Thrombose und Covid-19

Covid-19 kann mit einer übermäßigen Blutgerinnungsaktivierung einhergehen, wie Fallserien und Kohortenstudien zeigen. Das ist prognostisch relevant, vor allem im Hinblick auf die Krankenhaussterblichkeit und die Notwendigkeit einer intensivmedizinischen Behandlung. Die Fachgesellschaften empfehlen deshalb, die Indikation zur medikamentösen Prophylaxe einer venösen Thromboembolie (VTE) mit niedermolekularem Heparin bei Covid-19-Patienten großzügig zu stellen.
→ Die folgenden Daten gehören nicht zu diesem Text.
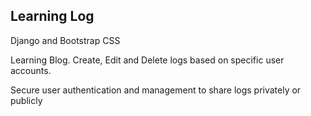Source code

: ## Learning Log

Django and Bootstrap CSS

Learning Blog. Create, Edit and Delete logs based on specific user accounts.  

Secure user authentication and management to share logs privately or publicly
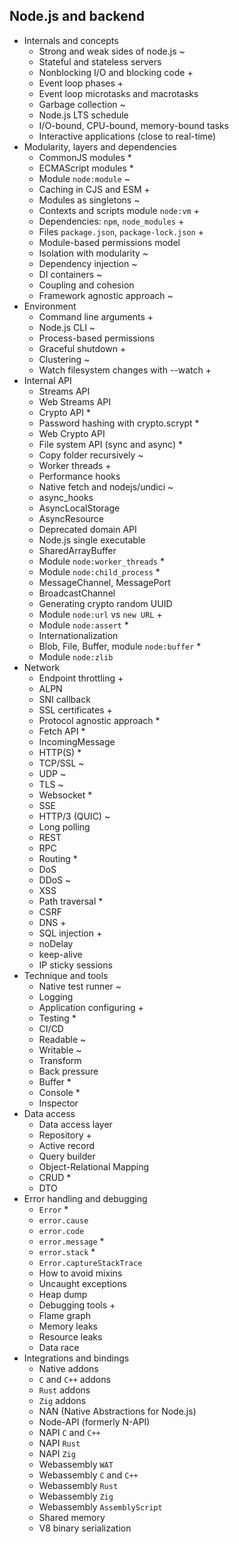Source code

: ## Node.js and backend

- Internals and concepts
  - Strong and weak sides of node.js ~
  - Stateful and stateless servers
  - Nonblocking I/O and blocking code +
  - Event loop phases +
  - Event loop microtasks and macrotasks
  - Garbage collection ~
  - Node.js LTS schedule
  - I/O-bound, CPU-bound, memory-bound tasks
  - Interactive applications (close to real-time)
- Modularity, layers and dependencies
  - CommonJS modules \*
  - ECMAScript modules \*
  - Module `node:module` ~
  - Caching in CJS and ESM +
  - Modules as singletons ~
  - Contexts and scripts module `node:vm` +
  - Dependencies: `npm`, `node_modules` +
  - Files `package.json`, `package-lock.json` +
  - Module-based permissions model
  - Isolation with modularity ~
  - Dependency injection ~
  - DI containers ~
  - Coupling and cohesion
  - Framework agnostic approach ~
- Environment
  - Command line arguments +
  - Node.js CLI ~
  - Process-based permissions
  - Graceful shutdown +
  - Clustering ~
  - Watch filesystem changes with --watch +
- Internal API
  - Streams API
  - Web Streams API
  - Crypto API \*
  - Password hashing with crypto.scrypt \*
  - Web Crypto API
  - File system API (sync and async) \*
  - Copy folder recursively ~
  - Worker threads +
  - Performance hooks
  - Native fetch and nodejs/undici ~
  - async_hooks
  - AsyncLocalStorage
  - AsyncResource
  - Deprecated domain API
  - Node.js single executable
  - SharedArrayBuffer
  - Module `node:worker_threads` \*
  - Module `node:child_process` \*
  - MessageChannel, MessagePort
  - BroadcastChannel
  - Generating crypto random UUID
  - Module `node:url` vs `new URL` +
  - Module `node:assert` \*
  - Internationalization
  - Blob, File, Buffer, module `node:buffer` \*
  - Module `node:zlib`
- Network
  - Endpoint throttling +
  - ALPN
  - SNI callback
  - SSL certificates +
  - Protocol agnostic approach \*
  - Fetch API \*
  - IncomingMessage
  - HTTP(S) \*
  - TCP/SSL ~
  - UDP ~
  - TLS ~
  - Websocket \*
  - SSE
  - HTTP/3 (QUIC) ~
  - Long polling
  - REST
  - RPC
  - Routing \*
  - DoS
  - DDoS ~
  - XSS
  - Path traversal \*
  - CSRF
  - DNS +
  - SQL injection +
  - noDelay
  - keep-alive
  - IP sticky sessions
- Technique and tools
  - Native test runner ~
  - Logging
  - Application configuring +
  - Testing \*
  - CI/CD
  - Readable ~
  - Writable ~
  - Transform
  - Back pressure
  - Buffer \*
  - Console \*
  - Inspector
- Data access
  - Data access layer
  - Repository +
  - Active record
  - Query builder
  - Object-Relational Mapping
  - CRUD \*
  - DTO
- Error handling and debugging
  - `Error` \*
  - `error.cause`
  - `error.code`
  - `error.message` \*
  - `error.stack` \*
  - `Error.captureStackTrace`
  - How to avoid mixins
  - Uncaught exceptions
  - Heap dump
  - Debugging tools +
  - Flame graph
  - Memory leaks
  - Resource leaks
  - Data race
- Integrations and bindings
  - Native addons
  - `C` and `C++` addons
  - `Rust` addons
  - `Zig` addons
  - NAN (Native Abstractions for Node.js)
  - Node-API (formerly N-API)
  - NAPI `C` and `C++`
  - NAPI `Rust`
  - NAPI `Zig`
  - Webassembly `WAT`
  - Webassembly `C` and `C++`
  - Webassembly `Rust`
  - Webassembly `Zig`
  - Webassembly `AssemblyScript`
  - Shared memory
  - V8 binary serialization
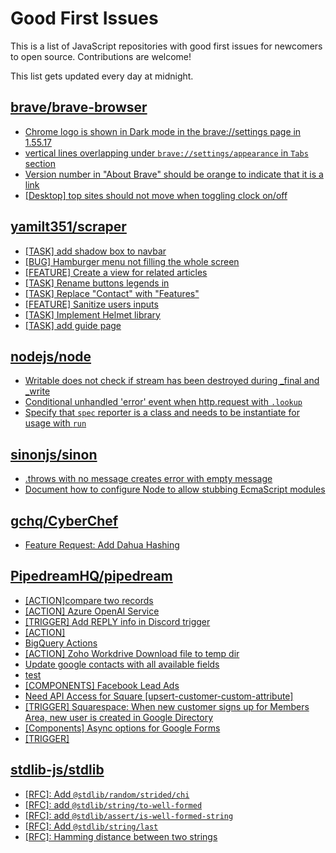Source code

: # Good First Issues

This is a list of JavaScript repositories with good first issues for newcomers to open source. Contributions are welcome!

This list gets updated every day at midnight.

## [brave/brave-browser](https://github.com/brave/brave-browser)

- [Chrome logo is shown in Dark mode in the brave://settings page in 1.55.17 ](https://github.com/brave/brave-browser/issues/31355)
- [vertical lines overlapping under `brave://settings/appearance` in `Tabs` section](https://github.com/brave/brave-browser/issues/30100)
- [Version number in "About Brave" should be orange to indicate that it is a link](https://github.com/brave/brave-browser/issues/26040)
- [[Desktop] top sites should not move when toggling clock on/off](https://github.com/brave/brave-browser/issues/11484)

## [yamilt351/scraper](https://github.com/yamilt351/scraper)

- [[TASK] add shadow box to navbar](https://github.com/yamilt351/scraper/issues/92)
- [[BUG] Hamburger menu not filling the whole screen](https://github.com/yamilt351/scraper/issues/94)
- [[FEATURE]  Create a view for related articles](https://github.com/yamilt351/scraper/issues/31)
- [[TASK] Rename buttons legends in <export section>](https://github.com/yamilt351/scraper/issues/74)
- [[TASK] Replace "Contact" with "Features"](https://github.com/yamilt351/scraper/issues/91)
- [[FEATURE] Sanitize users inputs](https://github.com/yamilt351/scraper/issues/43)
- [[TASK] Implement Helmet library](https://github.com/yamilt351/scraper/issues/84)
- [[TASK] add guide page](https://github.com/yamilt351/scraper/issues/30)

## [nodejs/node](https://github.com/nodejs/node)

- [Writable does not check if stream has been destroyed during _final and _write](https://github.com/nodejs/node/issues/39030)
- [Conditional unhandled 'error' event when http.request with `.lookup`](https://github.com/nodejs/node/issues/48771)
- [Specify that `spec` reporter is a class and needs to be instantiate for usage with `run`](https://github.com/nodejs/node/issues/48112)

## [sinonjs/sinon](https://github.com/sinonjs/sinon)

- [.throws with no message creates error with empty message](https://github.com/sinonjs/sinon/issues/2525)
- [Document how to configure Node to allow stubbing EcmaScript modules](https://github.com/sinonjs/sinon/issues/1832)

## [gchq/CyberChef](https://github.com/gchq/CyberChef)

- [Feature Request: Add Dahua Hashing](https://github.com/gchq/CyberChef/issues/526)

## [PipedreamHQ/pipedream](https://github.com/PipedreamHQ/pipedream)

- [[ACTION]compare two records](https://github.com/PipedreamHQ/pipedream/issues/7565)
- [[ACTION] Azure OpenAI Service](https://github.com/PipedreamHQ/pipedream/issues/7448)
- [[TRIGGER] Add REPLY info in Discord trigger](https://github.com/PipedreamHQ/pipedream/issues/7493)
- [[ACTION]](https://github.com/PipedreamHQ/pipedream/issues/7518)
- [BigQuery Actions](https://github.com/PipedreamHQ/pipedream/issues/7464)
- [[ACTION] Zoho Workdrive Download file to temp dir](https://github.com/PipedreamHQ/pipedream/issues/7483)
- [Update google contacts with all available fields](https://github.com/PipedreamHQ/pipedream/issues/7430)
- [test](https://github.com/PipedreamHQ/pipedream/issues/7399)
- [[COMPONENTS] Facebook Lead Ads](https://github.com/PipedreamHQ/pipedream/issues/6907)
- [Need API Access for Square [upsert-customer-custom-attribute]](https://github.com/PipedreamHQ/pipedream/issues/7329)
- [[TRIGGER] Squarespace: When new customer signs up for Members Area, new user is created in Google Directory](https://github.com/PipedreamHQ/pipedream/issues/7311)
- [[Components] Async options for Google Forms](https://github.com/PipedreamHQ/pipedream/issues/7162)
- [[TRIGGER]](https://github.com/PipedreamHQ/pipedream/issues/7276)

## [stdlib-js/stdlib](https://github.com/stdlib-js/stdlib)

- [[RFC]: Add `@stdlib/random/strided/chi`](https://github.com/stdlib-js/stdlib/issues/885)
- [[RFC]: add `@stdlib/string/to-well-formed`](https://github.com/stdlib-js/stdlib/issues/1066)
- [[RFC]: add `@stdlib/assert/is-well-formed-string`](https://github.com/stdlib-js/stdlib/issues/1065)
- [[RFC]: Add `@stdlib/string/last`](https://github.com/stdlib-js/stdlib/issues/854)
- [[RFC]: Hamming distance between two strings](https://github.com/stdlib-js/stdlib/issues/836)

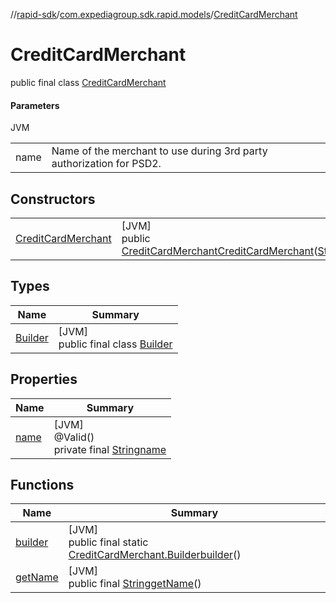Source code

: //[rapid-sdk](../../../index.md)/[com.expediagroup.sdk.rapid.models](../index.md)/[CreditCardMerchant](index.md)

# CreditCardMerchant

public final class [CreditCardMerchant](index.md)

#### Parameters

JVM

| | |
|---|---|
| name | Name of the merchant to use during 3rd party authorization for PSD2. |

## Constructors

| | |
|---|---|
| [CreditCardMerchant](-credit-card-merchant.md) | [JVM]<br>public [CreditCardMerchant](index.md)[CreditCardMerchant](-credit-card-merchant.md)([String](https://docs.oracle.com/javase/8/docs/api/java/lang/String.html)name) |

## Types

| Name | Summary |
|---|---|
| [Builder](-builder/index.md) | [JVM]<br>public final class [Builder](-builder/index.md) |

## Properties

| Name | Summary |
|---|---|
| [name](index.md#1808649309%2FProperties%2F700308213) | [JVM]<br>@Valid()<br>private final [String](https://docs.oracle.com/javase/8/docs/api/java/lang/String.html)[name](index.md#1808649309%2FProperties%2F700308213) |

## Functions

| Name | Summary |
|---|---|
| [builder](builder.md) | [JVM]<br>public final static [CreditCardMerchant.Builder](-builder/index.md)[builder](builder.md)() |
| [getName](get-name.md) | [JVM]<br>public final [String](https://docs.oracle.com/javase/8/docs/api/java/lang/String.html)[getName](get-name.md)() |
Im Folgenden ein Überblick:

Dass Thromboembolien bei Covid-19 ein Problem sind, zeigt beispielsweise eine niederländische Auswertung: Bei 184 kritisch kranken Covid-19-Patienten lag die kumulative Inzidenz der thromboembolischen Komplikationen bei 31 % – und dass, obwohl sie standardmäßig eine Prophylaxe mit NMH erhalten hatten. Der mediane Beobachtungszeitraum lag bei 7 Tagen.1

Was empfehlen Fachgesellschaften?

Das Thromboserisiko wurde schon früh, zu Beginn der Covid-19-Pandemie, erkannt – mittlerweile existieren Stellungnahmen verschiedener Fachgesellschaften und Leitlinien. Die Leitlinie „onkopedia – Coronavirus-Infektion (COVID-19) bei Patienten mit Blut- und Krebserkrankungen“ vom 17.09.2020 fasst die aktuellen Empfehlungen der Gesellschaft für Thrombose- und Hämostaseforschung sowie der internationalen Fachgesellschaften wie folgt zusammen:

  • Bei allen Patienten mit gesicherter SARS-CoV-2 Infektion sollte die Indikation zur medikamentösen VTE-Prophylaxe mit niedermolekularem Heparin (NMH) großzügig gestellt werden.
  • Die Dosierung sollte in einem für den Hochrisikobereich zugelassenen Bereich erfolgen. Bei Kontraindikationen für eine Antikoagulation sollten physikalische Maßnahmen (z. B. Kompressionsstrümpfe) zur Anwendung kommen.
  • Bei Patienten mit signifikant erhöhten D-Dimeren (≥ 1,5–2,0 mg/l) ist eine medikamentöse Thromboseprophylaxe indiziert.
  • Alle hospitalisierten Patienten sollten beim Fehlen von Kontraindikationen eine medikamentöse VTE-Prophylaxe erhalten.
  • Bei Vorliegen zusätzlicher Risikofaktoren (z.B. BMI > 30 kg/m², Z. n. VTE, aktive Krebserkrankung), bei intensivmedizinisch behandelten Patienten und/oder bei einem raschen Anstieg der D-Dimere sollte unter Berücksichtigung von Nierenfunktion und Blutungsrisiko eine intensivierte Thromboseprophylaxe erwogen werden (z. B. NMH in halbtherapeutischer Dosierung 1 x täglich oder NMH in prophylaktischer Dosierung 2 x täglich).
  • Eine therapeutisch dosierte Antikoagulation sollte nur bei einer gesicherten Thromboembolie oder einer ECMO-Behandlung aktuell erfolgen. [Anm. d. Red.: ECMO = extrakorporale Membran-Oxygenierung]
  • Alle hospitalisierten Patienten mit SARS-CoV-2 Infektion sollten fortlaufend hämostaseologisch überwacht werden. Sinnvolle Laborparameter sind: D-Dimere, Prothrombinzeit (Quick/INR), Thrombozytenzahl, Fibrinogen und Antithrombin.
  • Thrombozytopenie und eine verlängerte APTT oder Prothrombinzeit ohne Blutungssymptome stellen per se keine Kontraindikation zur Durchführung einer medikamentösen VTE-Prophylaxe dar.
  • Bei einer ECMO-Behandlung sollte unter Verwendung von unfraktioniertem Heparin (UFH) eine 1,5- bis 1,8-fache aPTT-Verlängerung angestrebt werden.
  • Bei fortbestehender Immobilität, hoher entzündlicher Aktivität und/oder zusätzlichen Risikofaktoren ist nach Entlassung aus der stationären Behandlung eine prolongierte ambulante NMH-Prophylaxe sinnvoll.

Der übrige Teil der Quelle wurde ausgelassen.